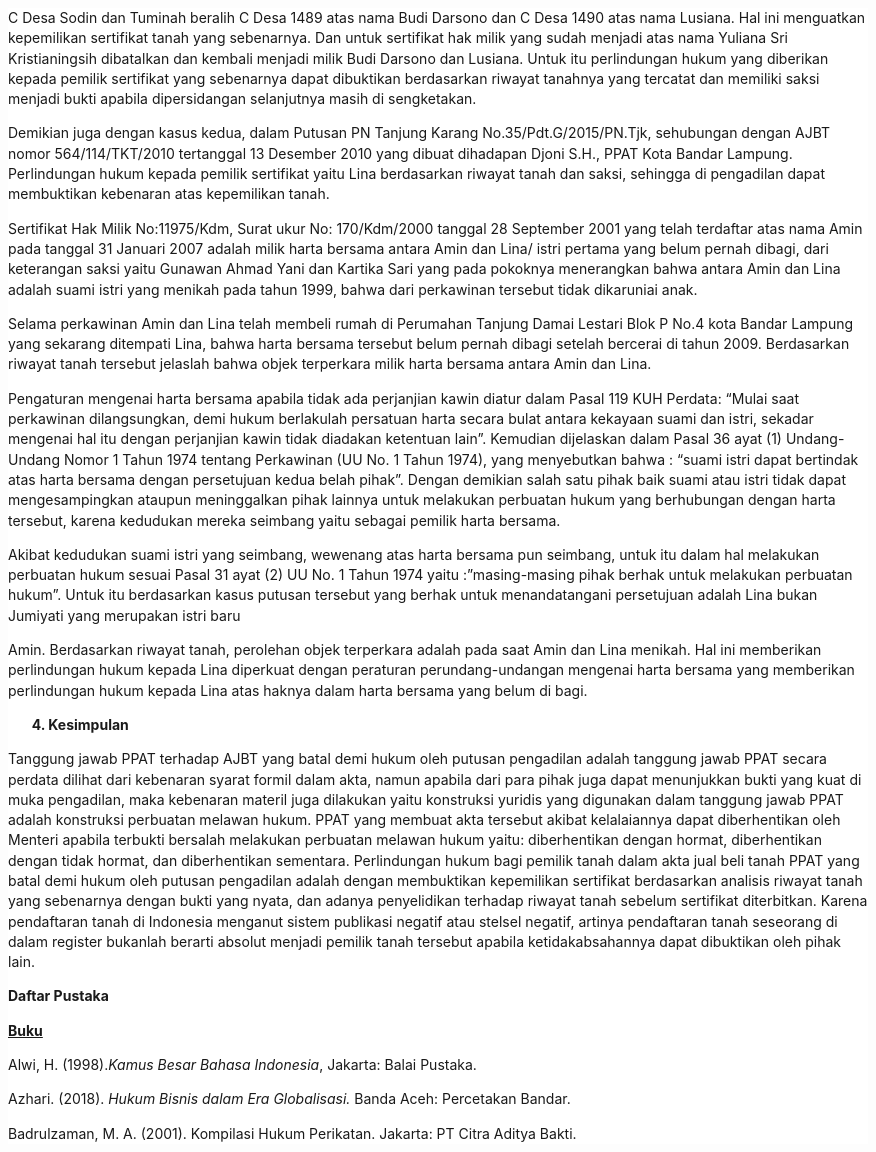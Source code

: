 <p><span class="font2">C Desa Sodin dan Tuminah beralih C Desa 1489 atas nama Budi Darsono dan C Desa 1490 atas nama Lusiana. Hal ini menguatkan kepemilikan sertifikat tanah yang sebenarnya. Dan untuk sertifikat hak milik yang sudah menjadi atas nama Yuliana Sri Kristianingsih dibatalkan dan kembali menjadi milik Budi Darsono dan Lusiana. Untuk itu perlindungan hukum yang diberikan kepada pemilik sertifikat yang sebenarnya dapat dibuktikan berdasarkan riwayat tanahnya yang tercatat dan memiliki saksi menjadi bukti apabila dipersidangan selanjutnya masih di sengketakan.</span></p>
<p><span class="font2">Demikian juga dengan kasus kedua, dalam Putusan PN Tanjung Karang No.35/Pdt.G/2015/PN.Tjk, sehubungan dengan AJBT nomor 564/114/TKT/2010 tertanggal 13 Desember 2010 yang dibuat dihadapan Djoni S.H., PPAT Kota Bandar Lampung. Perlindungan hukum kepada pemilik sertifikat yaitu Lina berdasarkan riwayat tanah dan saksi, sehingga di pengadilan dapat membuktikan kebenaran atas kepemilikan tanah.</span></p>
<p><span class="font2">Sertifikat Hak Milik No:11975/Kdm, Surat ukur No: 170/Kdm/2000 tanggal 28 September 2001 yang telah terdaftar atas nama Amin pada tanggal 31 Januari 2007 adalah milik harta bersama antara Amin dan Lina/ istri pertama yang belum pernah dibagi, dari keterangan saksi yaitu Gunawan Ahmad Yani dan Kartika Sari yang pada pokoknya menerangkan bahwa antara Amin dan Lina adalah suami istri yang menikah pada tahun 1999, bahwa dari perkawinan tersebut tidak dikaruniai anak.</span></p>
<p><span class="font2">Selama perkawinan Amin dan Lina telah membeli rumah di Perumahan Tanjung Damai Lestari Blok P No.4 kota Bandar Lampung yang sekarang ditempati Lina, bahwa harta bersama tersebut belum pernah dibagi setelah bercerai di tahun 2009. Berdasarkan riwayat tanah tersebut jelaslah bahwa objek terperkara milik harta bersama antara Amin dan Lina.</span></p>
<p><span class="font2">Pengaturan mengenai harta bersama apabila tidak ada perjanjian kawin diatur dalam Pasal 119 KUH Perdata: “Mulai saat perkawinan dilangsungkan, demi hukum berlakulah persatuan harta secara bulat antara kekayaan suami dan istri, sekadar mengenai hal itu dengan perjanjian kawin tidak diadakan ketentuan lain”. Kemudian dijelaskan dalam Pasal 36 ayat (1) Undang-Undang Nomor 1 Tahun 1974 tentang Perkawinan (UU No. 1 Tahun 1974), yang menyebutkan bahwa : “suami istri dapat bertindak atas harta bersama dengan persetujuan kedua belah pihak”. Dengan demikian salah satu pihak baik suami atau istri tidak dapat mengesampingkan ataupun meninggalkan pihak lainnya untuk melakukan perbuatan hukum yang berhubungan dengan harta tersebut, karena kedudukan mereka seimbang yaitu sebagai pemilik harta bersama.</span></p>
<p><span class="font2">Akibat kedudukan suami istri yang seimbang, wewenang atas harta bersama pun seimbang, untuk itu dalam hal melakukan perbuatan hukum sesuai Pasal 31 ayat (2) UU No. 1 Tahun 1974 yaitu :”masing-masing pihak berhak untuk melakukan perbuatan hukum”. Untuk itu berdasarkan kasus putusan tersebut yang berhak untuk menandatangani persetujuan adalah Lina bukan Jumiyati yang merupakan istri baru</span></p>
<p><span class="font2">Amin. Berdasarkan riwayat tanah, perolehan objek terperkara adalah pada saat Amin dan Lina menikah. Hal ini memberikan perlindungan hukum kepada Lina diperkuat dengan peraturan perundang-undangan mengenai harta bersama yang memberikan perlindungan hukum kepada Lina atas haknya dalam harta bersama yang belum di bagi.</span></p>
<ul style="list-style:none;"><li>
<p><span class="font2" style="font-weight:bold;">4. Kesimpulan</span></p></li></ul>
<p><span class="font2">Tanggung jawab PPAT terhadap AJBT yang batal demi hukum oleh putusan pengadilan adalah tanggung jawab PPAT secara perdata dilihat dari kebenaran syarat formil dalam akta, namun apabila dari para pihak juga dapat menunjukkan bukti yang kuat di muka pengadilan, maka kebenaran materil juga dilakukan yaitu konstruksi yuridis yang digunakan dalam tanggung jawab PPAT adalah konstruksi perbuatan melawan hukum. PPAT yang membuat akta tersebut akibat kelalaiannya dapat diberhentikan oleh Menteri apabila terbukti bersalah melakukan perbuatan melawan hukum yaitu: diberhentikan dengan hormat, diberhentikan dengan tidak hormat, dan diberhentikan sementara. Perlindungan hukum bagi pemilik tanah dalam akta jual beli tanah PPAT yang batal demi hukum oleh putusan pengadilan adalah dengan membuktikan kepemilikan sertifikat berdasarkan analisis riwayat tanah yang sebenarnya dengan bukti yang nyata, dan adanya penyelidikan terhadap riwayat tanah sebelum sertifikat diterbitkan. Karena pendaftaran tanah di Indonesia menganut sistem publikasi negatif atau stelsel negatif, artinya pendaftaran tanah seseorang di dalam register bukanlah berarti absolut menjadi pemilik tanah tersebut apabila ketidakabsahannya dapat dibuktikan oleh pihak lain.</span></p>
<p><span class="font2" style="font-weight:bold;">Daftar Pustaka</span></p>
<p><span class="font1" style="font-weight:bold;text-decoration:underline;">Buku</span></p>
<p><span class="font2">Alwi, H. (1998).</span><span class="font2" style="font-style:italic;">Kamus Besar Bahasa Indonesia</span><span class="font2">, Jakarta: Balai Pustaka.</span></p>
<p><span class="font2">Azhari. (2018). </span><span class="font2" style="font-style:italic;">Hukum Bisnis dalam Era Globalisasi.</span><span class="font2"> Banda Aceh: Percetakan Bandar.</span></p>
<p><span class="font2">Badrulzaman, M. A. (2001). Kompilasi Hukum Perikatan. Jakarta: PT Citra Aditya Bakti.</span></p>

• • •

(How to complete this task): Copy the material exactly. Do not include the pictures.

(Completed exercise):
Source code

: <p><span class="font2">C Desa Sodin dan Tuminah beralih C Desa 1489 atas nama Budi Darsono dan C Desa 1490 atas nama Lusiana. Hal ini menguatkan kepemilikan sertifikat tanah yang sebenarnya. Dan untuk sertifikat hak milik yang sudah menjadi atas nama Yuliana Sri Kristianingsih dibatalkan dan kembali menjadi milik Budi Darsono dan Lusiana. Untuk itu perlindungan hukum yang diberikan kepada pemilik sertifikat yang sebenarnya dapat dibuktikan berdasarkan riwayat tanahnya yang tercatat dan memiliki saksi menjadi bukti apabila dipersidangan selanjutnya masih di sengketakan.</span></p>
<p><span class="font2">Demikian juga dengan kasus kedua, dalam Putusan PN Tanjung Karang No.35/Pdt.G/2015/PN.Tjk, sehubungan dengan AJBT nomor 564/114/TKT/2010 tertanggal 13 Desember 2010 yang dibuat dihadapan Djoni S.H., PPAT Kota Bandar Lampung. Perlindungan hukum kepada pemilik sertifikat yaitu Lina berdasarkan riwayat tanah dan saksi, sehingga di pengadilan dapat membuktikan kebenaran atas kepemilikan tanah.</span></p>
<p><span class="font2">Sertifikat Hak Milik No:11975/Kdm, Surat ukur No: 170/Kdm/2000 tanggal 28 September 2001 yang telah terdaftar atas nama Amin pada tanggal 31 Januari 2007 adalah milik harta bersama antara Amin dan Lina/ istri pertama yang belum pernah dibagi, dari keterangan saksi yaitu Gunawan Ahmad Yani dan Kartika Sari yang pada pokoknya menerangkan bahwa antara Amin dan Lina adalah suami istri yang menikah pada tahun 1999, bahwa dari perkawinan tersebut tidak dikaruniai anak.</span></p>
<p><span class="font2">Selama perkawinan Amin dan Lina telah membeli rumah di Perumahan Tanjung Damai Lestari Blok P No.4 kota Bandar Lampung yang sekarang ditempati Lina, bahwa harta bersama tersebut belum pernah dibagi setelah bercerai di tahun 2009. Berdasarkan riwayat tanah tersebut jelaslah bahwa objek terperkara milik harta bersama antara Amin dan Lina.</span></p>
<p><span class="font2">Pengaturan mengenai harta bersama apabila tidak ada perjanjian kawin diatur dalam Pasal 119 KUH Perdata: “Mulai saat perkawinan dilangsungkan, demi hukum berlakulah persatuan harta secara bulat antara kekayaan suami dan istri, sekadar mengenai hal itu dengan perjanjian kawin tidak diadakan ketentuan lain”. Kemudian dijelaskan dalam Pasal 36 ayat (1) Undang-Undang Nomor 1 Tahun 1974 tentang Perkawinan (UU No. 1 Tahun 1974), yang menyebutkan bahwa : “suami istri dapat bertindak atas harta bersama dengan persetujuan kedua belah pihak”. Dengan demikian salah satu pihak baik suami atau istri tidak dapat mengesampingkan ataupun meninggalkan pihak lainnya untuk melakukan perbuatan hukum yang berhubungan dengan harta tersebut, karena kedudukan mereka seimbang yaitu sebagai pemilik harta bersama.</span></p>
<p><span class="font2">Akibat kedudukan suami istri yang seimbang, wewenang atas harta bersama pun seimbang, untuk itu dalam hal melakukan perbuatan hukum sesuai Pasal 31 ayat (2) UU No. 1 Tahun 1974 yaitu :”masing-masing pihak berhak untuk melakukan perbuatan hukum”. Untuk itu berdasarkan kasus putusan tersebut yang berhak untuk menandatangani persetujuan adalah Lina bukan Jumiyati yang merupakan istri baru</span></p>
<p><span class="font2">Amin. Berdasarkan riwayat tanah, perolehan objek terperkara adalah pada saat Amin dan Lina menikah. Hal ini memberikan perlindungan hukum kepada Lina diperkuat dengan peraturan perundang-undangan mengenai harta bersama yang memberikan perlindungan hukum kepada Lina atas haknya dalam harta bersama yang belum di bagi.</span></p>
<ul style="list-style:none;"><li>
<p><span class="font2" style="font-weight:bold;">4. Kesimpulan</span></p></li></ul>
<p><span class="font2">Tanggung jawab PPAT terhadap AJBT yang batal demi hukum oleh putusan pengadilan adalah tanggung jawab PPAT secara perdata dilihat dari kebenaran syarat formil dalam akta, namun apabila dari para pihak juga dapat menunjukkan bukti yang kuat di muka pengadilan, maka kebenaran materil juga dilakukan yaitu konstruksi yuridis yang digunakan dalam tanggung jawab PPAT adalah konstruksi perbuatan melawan hukum. PPAT yang membuat akta tersebut akibat kelalaiannya dapat diberhentikan oleh Menteri apabila terbukti bersalah melakukan perbuatan melawan hukum yaitu: diberhentikan dengan hormat, diberhentikan dengan tidak hormat, dan diberhentikan sementara. Perlindungan hukum bagi pemilik tanah dalam akta jual beli tanah PPAT yang batal demi hukum oleh putusan pengadilan adalah dengan membuktikan kepemilikan sertifikat berdasarkan analisis riwayat tanah yang sebenarnya dengan bukti yang nyata, dan adanya penyelidikan terhadap riwayat tanah sebelum sertifikat diterbitkan. Karena pendaftaran tanah di Indonesia menganut sistem publikasi negatif atau stelsel negatif, artinya pendaftaran tanah seseorang di dalam register bukanlah berarti absolut menjadi pemilik tanah tersebut apabila ketidakabsahannya dapat dibuktikan oleh pihak lain.</span></p>
<p><span class="font2" style="font-weight:bold;">Daftar Pustaka</span></p>
<p><span class="font1" style="font-weight:bold;text-decoration:underline;">Buku</span></p>
<p><span class="font2">Alwi, H. (1998).</span><span class="font2" style="font-style:italic;">Kamus Besar Bahasa Indonesia</span><span class="font2">, Jakarta: Balai Pustaka.</span></p>
<p><span class="font2">Azhari. (2018). </span><span class="font2" style="font-style:italic;">Hukum Bisnis dalam Era Globalisasi.</span><span class="font2"> Banda Aceh: Percetakan Bandar.</span></p>
<p><span class="font2">Badrulzaman, M. A. (2001). Kompilasi Hukum Perikatan. Jakarta: PT Citra Aditya Bakti.</span></p>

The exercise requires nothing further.